Abstract

Type 1 diabetes mellitus (T1DM) is an autoimmune disease whose etiology involves genetic predisposition as well as environmental factors. Polymorphisms of some genes are among the most important genetic factors that influence autoimmunity. Gender is another important factor affecting autoimmunity. Females are more susceptible to autoimmune diseases which may be due to the effect of sex hormones on the immune system activity. The metabolic effects of estrogen are mediated through its receptor - alpha. The exact mechanism is not well understood. A number of polymorphisms have been reported in the Estrogen Receptor- alpha (ER-alpha) IVS1 397 T>C gene which may be involved in the pathogenesis of diabetes. To assess the influence of Estrogen Receptor- alpha gene [IVS1-397 T>C] polymorphism on vascular complications of type1 diabetes mellitus in pubertal females and on the glycemic control. This cross-sectional case-control study included 40 pubertal regularly menstruating girls less than 18 years with type 1 diabetes mellitus recruited from the Pediatric Diabetes Clinic, Children's Hospital, Ain-Shams University and 20 healthy age-and sex-matched controls.

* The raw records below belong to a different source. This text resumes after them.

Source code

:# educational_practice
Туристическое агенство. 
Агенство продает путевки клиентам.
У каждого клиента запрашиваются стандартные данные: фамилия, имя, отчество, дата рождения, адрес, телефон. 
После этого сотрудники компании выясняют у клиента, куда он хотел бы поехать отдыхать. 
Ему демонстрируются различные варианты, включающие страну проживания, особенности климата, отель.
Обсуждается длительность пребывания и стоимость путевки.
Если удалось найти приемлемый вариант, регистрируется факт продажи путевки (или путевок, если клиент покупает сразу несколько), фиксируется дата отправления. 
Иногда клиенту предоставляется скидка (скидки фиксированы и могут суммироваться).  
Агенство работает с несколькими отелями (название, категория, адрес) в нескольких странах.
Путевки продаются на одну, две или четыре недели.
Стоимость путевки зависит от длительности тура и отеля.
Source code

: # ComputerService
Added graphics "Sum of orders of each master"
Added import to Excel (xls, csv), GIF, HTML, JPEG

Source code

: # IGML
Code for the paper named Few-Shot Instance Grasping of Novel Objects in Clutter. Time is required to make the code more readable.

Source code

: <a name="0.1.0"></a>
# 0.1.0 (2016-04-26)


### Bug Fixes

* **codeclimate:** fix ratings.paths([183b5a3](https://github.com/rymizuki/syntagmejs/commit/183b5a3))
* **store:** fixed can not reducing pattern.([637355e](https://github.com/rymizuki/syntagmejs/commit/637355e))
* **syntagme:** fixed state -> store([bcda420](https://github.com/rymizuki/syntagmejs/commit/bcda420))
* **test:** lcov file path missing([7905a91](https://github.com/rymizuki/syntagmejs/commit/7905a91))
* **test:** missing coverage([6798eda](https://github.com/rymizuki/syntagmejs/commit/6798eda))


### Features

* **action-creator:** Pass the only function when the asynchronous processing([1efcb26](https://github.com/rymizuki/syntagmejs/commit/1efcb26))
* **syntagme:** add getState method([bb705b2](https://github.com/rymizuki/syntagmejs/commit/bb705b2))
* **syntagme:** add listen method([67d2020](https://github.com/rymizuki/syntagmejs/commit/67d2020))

Estrogen receptor alpha genotypes were analyzed by Restriction Fragment Length PCR and correlated with both clinical and laboratory parameters in the studied cases. ER-alpha was chosen as it might play a role in diabetes pathogenesis. The study revealed the TC genotype was the most prevalent genotype of the estrogen receptor. The TT genotype patients had a younger age of onset of T1DM. The prevalence of obesity was higher among TC and TT than in CC bearing patients. In addition, CC genotype patients had the least prevalence of microalbuminuria and had better glycemic control than other genotypes. Our findings suggest that Estrogen receptor- alpha gene may be affecting the age of onset of Type1 diabetes mellitus in pubertal girls as well as the glycemic control of these patients, where CC bearing girls had better glycemic control than other genotypes and less incidence of microalbuminuria.